* Entries supplied
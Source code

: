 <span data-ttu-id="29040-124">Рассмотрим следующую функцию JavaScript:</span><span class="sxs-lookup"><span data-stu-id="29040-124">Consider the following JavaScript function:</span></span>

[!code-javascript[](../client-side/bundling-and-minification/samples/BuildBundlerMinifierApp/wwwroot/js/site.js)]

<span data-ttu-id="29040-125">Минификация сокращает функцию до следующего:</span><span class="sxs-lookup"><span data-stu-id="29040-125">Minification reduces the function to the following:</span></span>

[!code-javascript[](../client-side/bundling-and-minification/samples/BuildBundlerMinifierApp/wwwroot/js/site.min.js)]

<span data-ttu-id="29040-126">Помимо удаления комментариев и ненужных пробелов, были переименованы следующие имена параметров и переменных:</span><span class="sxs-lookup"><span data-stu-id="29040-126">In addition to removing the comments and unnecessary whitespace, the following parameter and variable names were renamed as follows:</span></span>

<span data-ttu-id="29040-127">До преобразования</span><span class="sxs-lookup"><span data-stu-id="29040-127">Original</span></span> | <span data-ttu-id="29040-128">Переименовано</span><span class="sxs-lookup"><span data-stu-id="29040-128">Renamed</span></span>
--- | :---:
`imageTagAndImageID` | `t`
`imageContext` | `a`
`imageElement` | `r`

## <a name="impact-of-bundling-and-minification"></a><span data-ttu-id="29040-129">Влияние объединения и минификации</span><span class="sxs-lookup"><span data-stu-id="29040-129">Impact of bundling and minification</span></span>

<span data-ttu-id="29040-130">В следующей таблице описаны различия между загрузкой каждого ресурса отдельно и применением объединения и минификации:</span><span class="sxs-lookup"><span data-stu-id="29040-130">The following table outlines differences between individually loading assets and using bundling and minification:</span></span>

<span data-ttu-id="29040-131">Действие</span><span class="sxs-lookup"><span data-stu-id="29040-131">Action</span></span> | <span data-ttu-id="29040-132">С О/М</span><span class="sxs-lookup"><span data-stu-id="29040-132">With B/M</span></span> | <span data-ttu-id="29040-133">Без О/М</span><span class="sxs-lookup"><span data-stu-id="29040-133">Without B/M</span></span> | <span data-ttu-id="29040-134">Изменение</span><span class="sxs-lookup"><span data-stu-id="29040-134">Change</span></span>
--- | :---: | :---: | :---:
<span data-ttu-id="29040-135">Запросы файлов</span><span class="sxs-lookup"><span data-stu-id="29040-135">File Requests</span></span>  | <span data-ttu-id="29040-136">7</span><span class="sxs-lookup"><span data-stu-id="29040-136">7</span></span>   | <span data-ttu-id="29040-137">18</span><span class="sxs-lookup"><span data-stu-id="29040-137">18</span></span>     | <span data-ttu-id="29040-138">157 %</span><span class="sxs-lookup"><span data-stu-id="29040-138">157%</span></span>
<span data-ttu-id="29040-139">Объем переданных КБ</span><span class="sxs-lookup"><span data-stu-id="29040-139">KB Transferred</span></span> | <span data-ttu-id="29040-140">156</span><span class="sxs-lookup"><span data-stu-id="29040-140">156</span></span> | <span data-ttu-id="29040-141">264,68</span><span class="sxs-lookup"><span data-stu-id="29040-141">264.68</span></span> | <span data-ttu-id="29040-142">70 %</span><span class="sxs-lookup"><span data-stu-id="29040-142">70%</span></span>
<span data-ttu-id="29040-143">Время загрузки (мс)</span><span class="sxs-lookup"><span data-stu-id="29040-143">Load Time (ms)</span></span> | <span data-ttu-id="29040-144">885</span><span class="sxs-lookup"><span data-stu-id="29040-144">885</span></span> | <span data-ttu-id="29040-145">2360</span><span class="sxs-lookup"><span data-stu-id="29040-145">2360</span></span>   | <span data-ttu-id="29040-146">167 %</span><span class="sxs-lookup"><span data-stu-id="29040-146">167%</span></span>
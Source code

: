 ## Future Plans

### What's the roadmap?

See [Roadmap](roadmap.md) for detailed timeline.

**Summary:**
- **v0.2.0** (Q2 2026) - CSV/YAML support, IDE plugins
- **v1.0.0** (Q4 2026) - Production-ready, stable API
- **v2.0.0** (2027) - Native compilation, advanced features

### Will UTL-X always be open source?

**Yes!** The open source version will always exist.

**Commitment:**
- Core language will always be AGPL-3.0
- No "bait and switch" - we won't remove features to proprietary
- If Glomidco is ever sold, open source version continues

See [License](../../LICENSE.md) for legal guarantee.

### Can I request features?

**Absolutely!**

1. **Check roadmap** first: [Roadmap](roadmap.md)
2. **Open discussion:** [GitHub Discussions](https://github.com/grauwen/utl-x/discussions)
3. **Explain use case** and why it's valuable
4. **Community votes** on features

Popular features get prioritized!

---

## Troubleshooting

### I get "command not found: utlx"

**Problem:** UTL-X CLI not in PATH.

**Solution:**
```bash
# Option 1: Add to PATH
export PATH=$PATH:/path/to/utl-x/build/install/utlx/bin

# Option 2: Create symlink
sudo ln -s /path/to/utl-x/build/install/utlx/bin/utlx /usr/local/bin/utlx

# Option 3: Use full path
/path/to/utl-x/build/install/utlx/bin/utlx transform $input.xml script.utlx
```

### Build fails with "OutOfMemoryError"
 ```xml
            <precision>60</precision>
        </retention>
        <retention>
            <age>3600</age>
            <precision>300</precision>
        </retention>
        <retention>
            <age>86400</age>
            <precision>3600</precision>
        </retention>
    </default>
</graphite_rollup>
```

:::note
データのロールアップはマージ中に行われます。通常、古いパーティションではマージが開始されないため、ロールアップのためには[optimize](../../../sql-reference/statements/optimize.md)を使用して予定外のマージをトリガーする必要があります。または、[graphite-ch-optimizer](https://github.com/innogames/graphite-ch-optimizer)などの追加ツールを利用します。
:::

* Task requirements
Output the lines above exactly, but only those between the line holding "Time (ms)</span></span> |" and the line holding "- Core language will always be AGPL-3.0", inclusive.

* Answer section
<span data-ttu-id="29040-143">Время загрузки (мс)</span><span class="sxs-lookup"><span data-stu-id="29040-143">Load Time (ms)</span></span> | <span data-ttu-id="29040-144">885</span><span class="sxs-lookup"><span data-stu-id="29040-144">885</span></span> | <span data-ttu-id="29040-145">2360</span><span class="sxs-lookup"><span data-stu-id="29040-145">2360</span></span>   | <span data-ttu-id="29040-146">167 %</span><span class="sxs-lookup"><span data-stu-id="29040-146">167%</span></span>
Source code

: ## Future Plans

### What's the roadmap?

See [Roadmap](roadmap.md) for detailed timeline.

**Summary:**
- **v0.2.0** (Q2 2026) - CSV/YAML support, IDE plugins
- **v1.0.0** (Q4 2026) - Production-ready, stable API
- **v2.0.0** (2027) - Native compilation, advanced features

### Will UTL-X always be open source?

**Yes!** The open source version will always exist.

**Commitment:**
- Core language will always be AGPL-3.0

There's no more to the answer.